Dottrina e giurisprudenza hanno poi precisato, (v. Cass. n. 5209/10 e Cass. n. 13240/09), che non vanno confusi i requisiti di cui all’art. 19 Stat. Lav. per la costituzione delle r.s.a. con la legittimazione prevista ai fini dell’art. 28 della medesima legge. Infatti, mentre l’art. 19 “richiede la sottoscrizione di contratti collettivi nazionali (o anche provinciali o aziendali, purché applicati in azienda), oppure, a seguito dell’intervento additivo della Corte Costituzionale con sentenza n. 231/13, la partecipazione del sindacato alla negoziazione relativa agli stessi contratti, l’art. 28 richiede, invece, solo che l’associazione sia nazionale”.
B) Contributi sindacali.
Quanto alla riscossione delle quote associative, i giudici hanno rilevato che dall’abrogazione referendaria della L. n. 300 del 1970, art. 26, co. 2, non è scaturito un divieto di riscossione delle quote associative sindacali a mezzo di trattenuta operata dal datore di lavoro, ma è solo venuto meno il relativo obbligo legale.

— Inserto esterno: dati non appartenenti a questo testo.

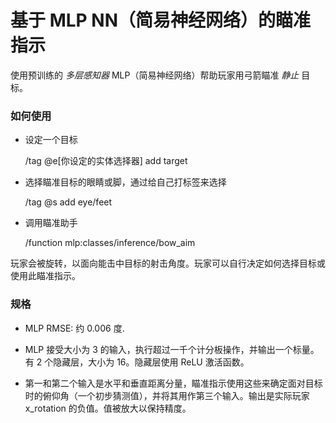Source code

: # 基于 MLP NN（简易神经网络）的瞄准指示

使用预训练的 _多层感知器_ MLP（简易神经网络）帮助玩家用弓箭瞄准 _静止_ 目标。
### 如何使用

- 设定一个目标

    /tag @e[你设定的实体选择器] add target
- 选择瞄准目标的眼睛或脚，通过给自己打标签来选择

    /tag @s add eye/feet
- 调用瞄准助手

    /function mlp:classes/inference/bow_aim

玩家会被旋转，以面向能击中目标的射击角度。玩家可以自行决定如何选择目标或使用此瞄准指示。

### 规格
- MLP RMSE: 约 0.006 度.

- MLP 接受大小为 3 的输入，执行超过一千个计分板操作，并输出一个标量。有 2 个隐藏层，大小为 16。隐藏层使用 ReLU 激活函数。

- 第一和第二个输入是水平和垂直距离分量，瞄准指示使用这些来确定面对目标时的俯仰角（一个初步猜测值），并将其用作第三个输入。输出是实际玩家 x_rotation 的负值。值被放大以保持精度。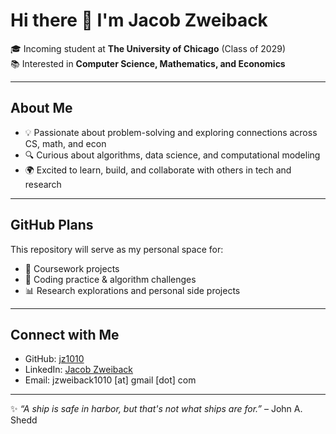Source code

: # Hi there 👋 I'm Jacob Zweiback

🎓 Incoming student at **The University of Chicago** (Class of 2029)  
📚 Interested in **Computer Science, Mathematics, and Economics**  

---

## About Me
- 💡 Passionate about problem-solving and exploring connections across CS, math, and econ  
- 🔍 Curious about algorithms, data science, and computational modeling  
- 🌍 Excited to learn, build, and collaborate with others in tech and research  

---

## GitHub Plans
This repository will serve as my personal space for:
- 📂 Coursework projects  
- 🧩 Coding practice & algorithm challenges  
- 📊 Research explorations and personal side projects  

---

## Connect with Me
- GitHub: [jz1010](https://github.com/jz1010)  
- LinkedIn: [Jacob Zweiback](https://www.linkedin.com/in/jacob-zweiback-682a6825b/)  
- Email: jzweiback1010 [at] gmail [dot] com

---

✨ _“A ship is safe in harbor, but that's not what ships are for.”_ – John A. Shedd

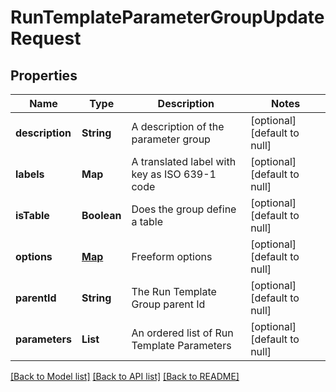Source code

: # RunTemplateParameterGroupUpdateRequest
## Properties

| Name | Type | Description | Notes |
|------------ | ------------- | ------------- | -------------|
| **description** | **String** | A description of the parameter group | [optional] [default to null] |
| **labels** | **Map** | A translated label with key as ISO 639-1 code | [optional] [default to null] |
| **isTable** | **Boolean** | Does the group define a table | [optional] [default to null] |
| **options** | [**Map**](AnyType.md) | Freeform options | [optional] [default to null] |
| **parentId** | **String** | The Run Template Group parent Id | [optional] [default to null] |
| **parameters** | **List** | An ordered list of Run Template Parameters | [optional] [default to null] |

[[Back to Model list]](../README.md#documentation-for-models) [[Back to API list]](../README.md#documentation-for-api-endpoints) [[Back to README]](../README.md)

“Sicché i lavoratori, nell’esercizio dell’autonomia privata e mediante la cessione del credito in favore del sindacato, possono chiedere al datore di lavoro di trattenere sulla retribuzione i contributi da accreditare al sindacato cui aderiscono, da configurarsi quale cessione del credito ex art. 1260 c.c., non necessitante del consenso del debitore”.

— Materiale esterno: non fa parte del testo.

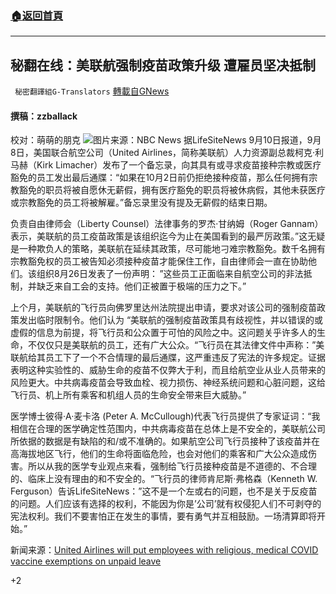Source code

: ###  [:house:返回首頁](https://github.com/ourhimalayas/txt)
---


## 秘翻在线：美联航强制疫苗政策升级 遭雇员坚决抵制
` 秘密翻譯組G-Translators` [轉載自GNews](https://gnews.org/zh-hans/1525305/)

#### 撰稿：zzballack
校对：萌萌的朋克
![](https://assets.gnews.org/wp-content/uploads/2021/09/3-23.jpg)图片来源：NBC News
据LifeSiteNews 9月10日报道，9月8日，美国联合航空公司（United Airlines，简称美联航）人力资源副总裁柯克·利马赫（Kirk Limacher）发布了一个备忘录，向其具有或寻求疫苗接种宗教或医疗豁免的员工发出最后通牒：“如果在10月2日前仍拒绝接种疫苗，那么任何拥有宗教豁免的职员将被自愿休无薪假，拥有医疗豁免的职员将被休病假，其他未获医疗或宗教豁免的员工将被解雇。”备忘录里没有提及无薪假的结束日期。

负责自由律师会（Liberty Counsel）法律事务的罗杰·甘纳姆（Roger Gannam）表示，美联航的员工疫苗政策是该组织迄今为止在美国看到的最严厉政策。”这无疑是一种欺负人的策略，美联航在延续其政策，尽可能地刁难宗教豁免。数千名拥有宗教豁免权的员工被告知必须接种疫苗才能保住工作，自由律师会一直在协助他们。该组织8月26日发表了一份声明： ”这些员工正面临来自航空公司的非法抵制，并缺乏来自工会的支持。他们正被置于极端的压力之下。”

上个月，美联航的飞行员向佛罗里达州法院提出申请，要求对该公司的强制疫苗政策发出临时限制令。他们认为 “美联航的强制疫苗政策具有歧视性，并以错误的或虚假的信息为前提，将飞行员和公众置于可怕的风险之中。这问题关乎许多人的生命，不仅仅只是美联航的员工，还有广大公众。“飞行员在其法律文件中声称：”美联航给其员工下了一个不合情理的最后通牒，这严重违反了宪法的许多规定。证据表明这种实验性的、威胁生命的疫苗不仅弊大于利，而且给航空业从业人员带来的风险更大。中共病毒疫苗会导致血栓、视力损伤、神经系统问题和心脏问题，这给飞行员、机上所有乘客和机组人员的生命安全带来巨大威胁。”

医学博士彼得·A·麦卡洛 (Peter A. McCullough)代表飞行员提供了专家证词：“我相信在合理的医学确定性范围内，中共病毒疫苗在总体上是不安全的，美联航公司所依据的数据是有缺陷的和/或不准确的。如果航空公司飞行员接种了该疫苗并在高海拔地区飞行，他们的生命将面临危险，也会对他们的乘客和广大公众造成伤害。所以从我的医学专业观点来看，强制给飞行员接种疫苗是不道德的、不合理的、临床上没有理由的和不安全的。“飞行员的律师肯尼斯·弗格森（Kenneth W. Ferguson）告诉LifeSiteNews：”这不是一个左或右的问题，也不是关于反疫苗的问题。人们应该有选择的权利，不能因为你是’公司’就有权侵犯人们不可剥夺的宪法权利。我们不要害怕正在发生的事情，要有勇气并互相鼓励。一场清算即将开始。”

新闻来源：[United Airlines will put employees with religious, medical COVID vaccine exemptions on unpaid leave](https://www.lifesitenews.com/news/739949/?utm_source=top_news&amp;utm_campaign=usa)

+2
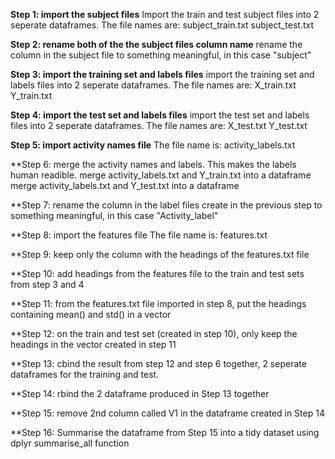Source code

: **Step 1: import the subject files**
Import the train and test subject files into 2 seperate dataframes. The file names are:
subject_train.txt
subject_test.txt

**Step 2: rename both of the the subject files column name**
rename the column in the subject file to something meaningful, in this case "subject"

**Step 3: import the training set and labels files**
import the training set and labels files into 2 seperate dataframes. The file names are:
X_train.txt
Y_train.txt

**Step 4: import the test set and labels files**
import the test set and labels files into 2 seperate dataframes. The file names are:
X_test.txt
Y_test.txt

**Step 5: import activity names file**
The file name is:
activity_labels.txt

**Step 6: merge the activity names and labels. This makes the labels human readible. 
merge activity_labels.txt and Y_train.txt into a dataframe
merge activity_labels.txt and Y_test.txt into a dataframe

**Step 7: rename the column in the label files create in the previous step to something meaningful, in this case "Activity_label"

**Step 8: import the features file
The file name is:
features.txt

**Step 9: keep only the column with the headings of the features.txt file

**Step 10: add headings from the features file to the train and test sets from step 3 and 4

**Step 11: from the features.txt file imported in step 8, put the headings containing mean() and std() in a vector

**Step 12: on the train and test set (created in step 10), only keep the headings in the vector created in step 11

**Step 13: cbind the result from step 12 and step 6 together, 2 seperate dataframes for the training and test.

**Step 14: rbind the 2 dataframe produced in Step 13 together

**Step 15: remove 2nd column called V1 in the dataframe created in Step 14

**Step 16: Summarise the dataframe from Step 15 into a tidy dataset using dplyr summarise_all function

Inoltre, qualora il datore di lavoro affermi l’insostenibilità dell’onere aggiuntivo a suo carico (in concreto per effetto di tale cessione in rapporto all’organizzazione aziendale), egli ha l’onere di provare, ai sensi dell’art. 1218 c.c., che “la gravosità della prestazione sia tale da giustificare il suo inadempimento: dovendosi escludere che l’insostenibilità dell’onere possa risultare semplicemente dall’elevato numero di dipendenti dell’azienda, ma piuttosto da una valutazione di proporzionalità tra la gravosità dell’onere e l’entità dell’organizzazione aziendale, tenuto conto che un’impresa con un elevato numero di dipendenti ha di norma una struttura amministrativa corrispondente alla sua dimensione” (Cass. 2 agosto 2012, n. 13886; Cass. 11 luglio 2008, n. 19275; e Cass. S.U. 21 dicembre 2005, n. 28269).

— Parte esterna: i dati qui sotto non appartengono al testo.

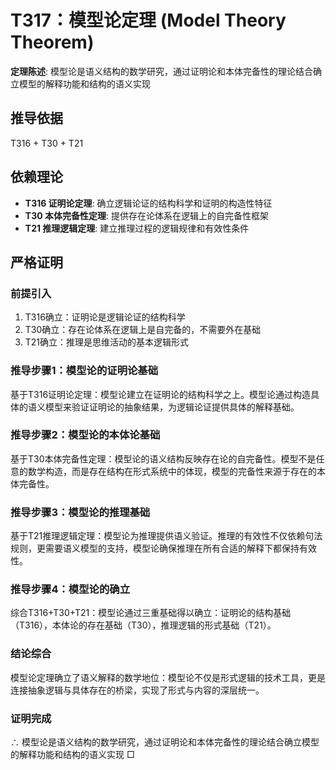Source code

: # T317：模型论定理 (Model Theory Theorem)

**定理陈述**: 模型论是语义结构的数学研究，通过证明论和本体完备性的理论结合确立模型的解释功能和结构的语义实现

## 推导依据
T316 + T30 + T21

## 依赖理论
- **T316 证明论定理**: 确立逻辑论证的结构科学和证明的构造性特征
- **T30 本体完备性定理**: 提供存在论体系在逻辑上的自完备性框架
- **T21 推理逻辑定理**: 建立推理过程的逻辑规律和有效性条件

## 严格证明

### 前提引入
1. T316确立：证明论是逻辑论证的结构科学
2. T30确立：存在论体系在逻辑上是自完备的，不需要外在基础
3. T21确立：推理是思维活动的基本逻辑形式

### 推导步骤1：模型论的证明论基础
基于T316证明论定理：模型论建立在证明论的结构科学之上。模型论通过构造具体的语义模型来验证证明论的抽象结果，为逻辑论证提供具体的解释基础。

### 推导步骤2：模型论的本体论基础
基于T30本体完备性定理：模型论的语义结构反映存在论的自完备性。模型不是任意的数学构造，而是存在结构在形式系统中的体现，模型的完备性来源于存在的本体完备性。

### 推导步骤3：模型论的推理基础
基于T21推理逻辑定理：模型论为推理提供语义验证。推理的有效性不仅依赖句法规则，更需要语义模型的支持，模型论确保推理在所有合适的解释下都保持有效性。

### 推导步骤4：模型论的确立
综合T316+T30+T21：模型论通过三重基础得以确立：证明论的结构基础（T316），本体论的存在基础（T30），推理逻辑的形式基础（T21）。

### 结论综合
模型论定理确立了语义解释的数学地位：模型论不仅是形式逻辑的技术工具，更是连接抽象逻辑与具体存在的桥梁，实现了形式与内容的深层统一。

### 证明完成
∴ 模型论是语义结构的数学研究，通过证明论和本体完备性的理论结合确立模型的解释功能和结构的语义实现 □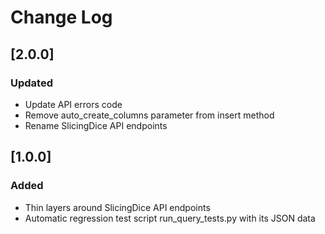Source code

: # Change Log

## [2.0.0]
### Updated
- Update API errors code
- Remove auto_create_columns parameter from insert method
- Rename SlicingDice API endpoints

## [1.0.0]
### Added
- Thin layers around SlicingDice API endpoints
- Automatic regression test script run_query_tests.py with its JSON data
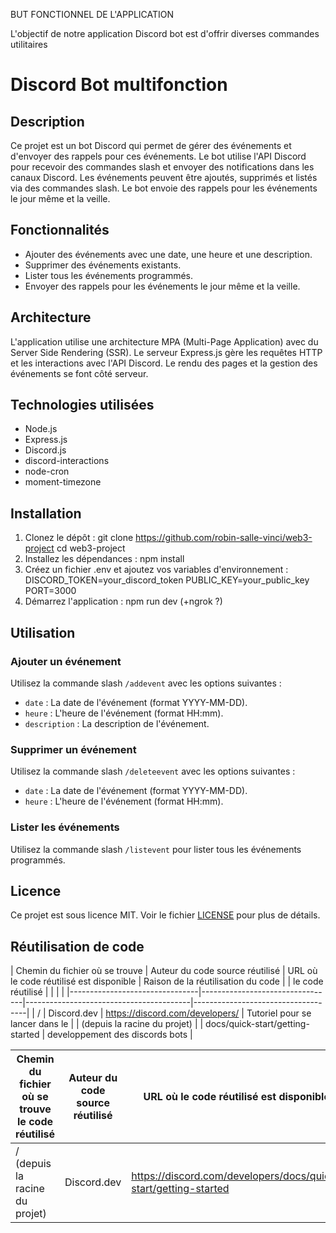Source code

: BUT FONCTIONNEL DE L'APPLICATION

L'objectif de notre application Discord bot est d'offrir diverses commandes utilitaires 

# Discord Bot multifonction

## Description

Ce projet est un bot Discord qui permet de gérer des événements et d'envoyer des rappels pour ces événements. Le bot utilise l'API Discord pour recevoir des commandes slash et envoyer des notifications dans les canaux Discord. Les événements peuvent être ajoutés, supprimés et listés via des commandes slash. Le bot envoie des rappels pour les événements le jour même et la veille.

## Fonctionnalités

- Ajouter des événements avec une date, une heure et une description.
- Supprimer des événements existants.
- Lister tous les événements programmés.
- Envoyer des rappels pour les événements le jour même et la veille.

## Architecture

L'application utilise une architecture MPA (Multi-Page Application) avec du Server Side Rendering (SSR). Le serveur Express.js gère les requêtes HTTP et les interactions avec l'API Discord. Le rendu des pages et la gestion des événements se font côté serveur.

## Technologies utilisées

- Node.js
- Express.js
- Discord.js
- discord-interactions
- node-cron
- moment-timezone

## Installation

1. Clonez le dépôt :
    git clone https://github.com/robin-salle-vinci/web3-project
    cd web3-project
2. Installez les dépendances :
    npm install
3. Créez un fichier .env et ajoutez vos variables d'environnement :
    DISCORD_TOKEN=your_discord_token
    PUBLIC_KEY=your_public_key
    PORT=3000
4. Démarrez l'application :
    npm run dev
    (+ngrok ?)

## Utilisation

### Ajouter un événement

Utilisez la commande slash `/addevent` avec les options suivantes :

- `date` : La date de l'événement (format YYYY-MM-DD).
- `heure` : L'heure de l'événement (format HH:mm).
- `description` : La description de l'événement.

### Supprimer un événement

Utilisez la commande slash `/deleteevent` avec les options suivantes :

- `date` : La date de l'événement (format YYYY-MM-DD).
- `heure` : L'heure de l'événement (format HH:mm).

### Lister les événements

Utilisez la commande slash `/listevent` pour lister tous les événements programmés.

## Licence

Ce projet est sous licence MIT. Voir le fichier [LICENSE](LICENSE) pour plus de détails.

## Réutilisation de code

| Chemin du fichier où se trouve | Auteur du code source réutilisé | URL où le code réutilisé est disponible | Raison de la réutilisation du code |
| le code réutilisé              |                                 |                                         |                                    |
|--------------------------------|---------------------------------|-----------------------------------------|------------------------------------|
| /                              | Discord.dev                     | https://discord.com/developers/         | Tutoriel pour se lancer dans le    |
| (depuis la racine du projet)   |                                 | docs/quick-start/getting-started        | developpement des discords bots    |


| Chemin du fichier où se trouve le code réutilisé | Auteur du code source réutilisé | URL où le code réutilisé est disponible | Raison de la réutilisation du code |
|--------------------------------|---------------------------------|-----------------------------------------|------------------------------------|
| / (depuis la racine du projet) | Discord.dev | https://discord.com/developers/docs/quick-start/getting-started | Tutoriel pour se lancer dans le developpement des discords bots |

Nella fattispecie, il Tribunale di Lanciano (sentenza n. 220/09) aveva ritenuto antisindacale il comportamento del datore di lavoro che non aveva accreditato le quote associative alla sigla sindacale SLAI COBAS che presentava ricorso (rigettato dalla sentenza della Cassazione in commento) per condotta antisindacale ex art. 28 Stat. Lav. L’azienda, per contro, riteneva: a) che l’organizzazione sindacale dello SLAI COBAS era carente di legittimazione ad agire, non essendo un sindacato nazionale, giusta l’orientamento di legittimità (Cass. n. 6429/06, n.1307/06, n. 212/08), secondo cui per il riconoscimento del carattere azionale dell’associazione sindacale, assume rilievo più che la diffusione dell’articolazione territoriale delle strutture dell’associazione, la capacità di contrattare con la parte datoriale accordi o contratti collettivi, che trovino applicazione su tutto il territorio nazionale, circostanza di cui il sindacato non aveva fornito prova; b) poiché la materia dei contributi sindacali non era più soggetta a disposizioni di legge, a seguito dell’abrogazione del 2° e 3° comma dell’art. 26 dello Statuto dei Lavoratori, non si rinveniva nell’ordinamento nessun’altra norma che consentisse la cessione.